Getting there: Fiji Airways (www.fijiairways.com) flies to Tuvalu once a week from Suva, Fiji while Pacific Sun (www.airpacific.com) flies the same route twice per week. A few cargo ships ply the waters between Tuvalu and Fiji (the trip takes about four days) but schedules are irregular. Try Pacific Agencies (firstname.lastname@example.org) and Williams & Goslings (www.wgfiji.com.fj) both in Fiji.
Stay: There are about half a dozen places to stay in Tuvalu and details can be found at www.timelesstuvalu.com.
Wallis & Futuna
Wallis and Futuna are two very different Polynesian islands under the same blanket of French colonialism. The capital island Wallis traces its ancestry to Tonga while the more isolated Futuna has Samoan roots. Wallis is a relatively flat, stocky island dotted with ancient Tongan forts and crater lakes; the pretty rolling hills of Futuna are covered in flower-filled jungles that tumble to white beaches and elaborate coast-side churches.

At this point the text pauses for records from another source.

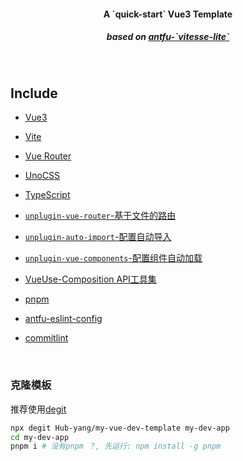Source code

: <h4 align='center'>
A `quick-start` Vue3 Template
</h4>

<h5 align='center'>
based on <a href="https://github.com/antfu/vitesse-lite">antfu-`vitesse-lite`</a>
</h5>

<br>

## Include

- [Vue3](https://github.com/vuejs/core)

- [Vite](https://github.com/vitejs/vite)

- [Vue Router](https://github.com/vuejs/vue-router)

- [UnoCSS](https://github.com/unocss/unocss)

- [TypeScript](https://github.com/microsoft/TypeScript)

- [`unplugin-vue-router`-基于文件的路由](https://github.com/posva/unplugin-vue-router)

- [`unplugin-auto-import`-配置自动导入](https://github.com/antfu/unplugin-auto-import)

- [`unplugin-vue-components`-配置组件自动加载](https://github.com/antfu/unplugin-vue-components)

- [VueUse-Composition API工具集](https://github.com/antfu/vueuse)

- [pnpm](https://github.com/pnpm/pnpm)

- [antfu-eslint-config](https://github.com/antfu/eslint-config)

- [commitlint](https://github.com/conventional-changelog/commitlint)

<br>

### 克隆模板

推荐使用[degit](https://github.com/Rich-Harris/degit)

```bash
npx degit Hub-yang/my-vue-dev-template my-dev-app
cd my-dev-app
pnpm i # 没有pnpm ？, 先运行: npm install -g pnpm
```
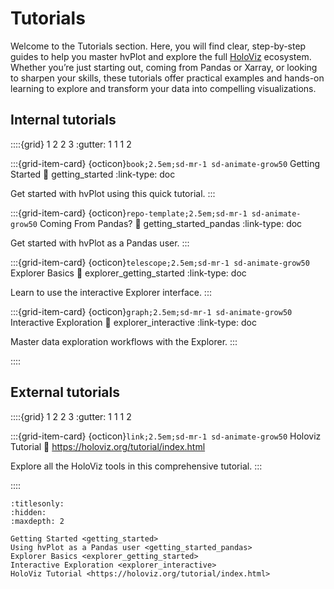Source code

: # Tutorials

Welcome to the Tutorials section. Here, you will find clear, step-by-step guides to help you master hvPlot and explore the full [HoloViz](https://holoviz.org/) ecosystem. Whether you’re just starting out, coming from Pandas or Xarray, or looking to sharpen your skills, these tutorials offer practical examples and hands-on learning to explore and transform your data into compelling visualizations.

## Internal tutorials

::::{grid} 1 2 2 3
:gutter: 1 1 1 2

:::{grid-item-card} {octicon}`book;2.5em;sd-mr-1 sd-animate-grow50` Getting Started
:link: getting_started
:link-type: doc

Get started with hvPlot using this quick tutorial.
:::

:::{grid-item-card} {octicon}`repo-template;2.5em;sd-mr-1 sd-animate-grow50` Coming From Pandas?
:link: getting_started_pandas
:link-type: doc

Get started with hvPlot as a Pandas user.
:::

:::{grid-item-card} {octicon}`telescope;2.5em;sd-mr-1 sd-animate-grow50` Explorer Basics
:link: explorer_getting_started
:link-type: doc

Learn to use the interactive Explorer interface.
:::

:::{grid-item-card} {octicon}`graph;2.5em;sd-mr-1 sd-animate-grow50` Interactive Exploration
:link: explorer_interactive
:link-type: doc

Master data exploration workflows with the Explorer.
:::

::::

## External tutorials

::::{grid} 1 2 2 3
:gutter: 1 1 1 2

:::{grid-item-card} {octicon}`link;2.5em;sd-mr-1 sd-animate-grow50` Holoviz Tutorial
:link: https://holoviz.org/tutorial/index.html

Explore all the HoloViz tools in this comprehensive tutorial.
:::

::::

```{toctree}
:titlesonly:
:hidden:
:maxdepth: 2

Getting Started <getting_started>
Using hvPlot as a Pandas user <getting_started_pandas>
Explorer Basics <explorer_getting_started>
Interactive Exploration <explorer_interactive>
HoloViz Tutorial <https://holoviz.org/tutorial/index.html>
```

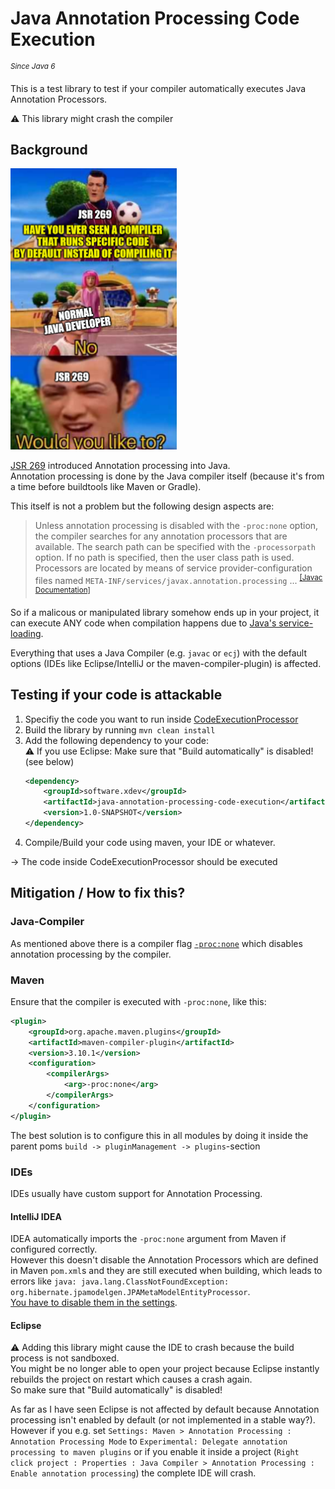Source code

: # Java Annotation Processing Code Execution
<sup><i>Since Java 6</i></sup>

This is a test library to test if your compiler automatically executes Java Annotation Processors.

⚠ This library might crash the compiler

## Background

<img src="./JSR269InANutshell.png" height=450 />

[JSR 269](https://jcp.org/en/jsr/detail?id=269) introduced Annotation processing into Java.<br/>
Annotation processing is done by the Java compiler itself (because it's from a time before buildtools like Maven or Gradle).

This itself is not a problem but the following design aspects are:
> Unless annotation processing is disabled with the `-proc:none` option, the compiler searches for any annotation processors that are available. The search path can be specified with the `-processorpath` option. If no path is specified, then the user class path is used. Processors are located by means of service provider-configuration files named `META-INF/services/javax.annotation.processing` ... <sup>[[Javac Documentation]](https://docs.oracle.com/en/java/javase/17/docs/specs/man/javac.html#annotation-processing)</sup>

So if a malicous or manipulated library somehow ends up in your project, it can execute ANY code when compilation happens due to [Java's service-loading](https://docs.oracle.com/en/java/javase/17/docs/api/java.base/java/util/ServiceLoader.html).

Everything that uses a Java Compiler (e.g. `javac` or `ecj`) with the default options (IDEs like Eclipse/IntelliJ or the maven-compiler-plugin) is affected.

## Testing if your code is attackable

1. Specifiy the code you want to run inside [CodeExecutionProcessor](./src/main/java/software/xdev/CodeExecutionProcessor.java)
2. Build the library by running `mvn clean install`
3. Add the following dependency to your code:<br/>
	⚠ If you use Eclipse: Make sure that "Build automatically" is disabled! (see below)
	```xml
	<dependency>
		<groupId>software.xdev</groupId>
		<artifactId>java-annotation-processing-code-execution</artifactId>
		<version>1.0-SNAPSHOT</version>
	</dependency>
	```
4. Compile/Build your code using maven, your IDE or whatever. 

→ The code inside CodeExecutionProcessor should be executed

## Mitigation / How to fix this?

### Java-Compiler
As mentioned above there is a compiler flag [`-proc:none`](https://docs.oracle.com/en/java/javase/17/docs/specs/man/javac.html#option-proc) which disables annotation processing by the compiler.

### Maven
Ensure that the compiler is executed with `-proc:none`, like this:
```xml
<plugin>
	<groupId>org.apache.maven.plugins</groupId>
	<artifactId>maven-compiler-plugin</artifactId>
	<version>3.10.1</version>
	<configuration>
		<compilerArgs>
			<arg>-proc:none</arg>
		</compilerArgs>
	</configuration>
</plugin>
```

The best solution is to configure this in all modules by doing it inside the parent poms ``build -> pluginManagement -> plugins``-section

### IDEs

IDEs usually have custom support for Annotation Processing.

#### IntelliJ IDEA

IDEA automatically imports the `-proc:none` argument from Maven if configured correctly.<br/>
However this doesn't disable the Annotation Processors which are defined in Maven `pom.xml`s and they are still executed when building, which leads to errors like `java: java.lang.ClassNotFoundException: org.hibernate.jpamodelgen.JPAMetaModelEntityProcessor`.<br/>
[You have to disable them in the settings](https://www.jetbrains.com/help/idea/annotation-processors-support.html).

#### Eclipse

⚠ Adding this library might cause the IDE to crash because the build process is not sandboxed.<br/>
You might be no longer able to open your project because Eclipse instantly rebuilds the project on restart which causes a crash again.<br/>
So make sure that "Build automatically" is disabled!

As far as I have seen Eclipse is not affected by default because Annotation processing isn't enabled by default (or not implemented in a stable way?).
However if you e.g. set `Settings: Maven > Annotation Processing : Annotation Processing Mode` to `Experimental: Delegate annotation processing to maven plugins` 
or if you enable it inside a project (`Right click project : Properties : Java Compiler > Annotation Processing : Enable annotation processing`) the complete IDE will crash.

Aside from being technically a part of France, the two islands also share a dislike of tourism that has left their cultures intact and their names virtually unheard of outside of the region. If you go, don’t expect tourist services or helpful locals – this is a place where you have to be self-motivated to get out and see things and work hard to make friends.
Getting there: Aircalin (www.aircalin.com) flies to/from Noumea, New Caledonia to Wallis three times per week. About 10 flights per week link Futuna with Wallis.
Stay: Both islands have a handful of hotels that mostly cater to visiting French functionaries and none of them are cheap (prices start around US$100). Renting a car is the only means of getting around.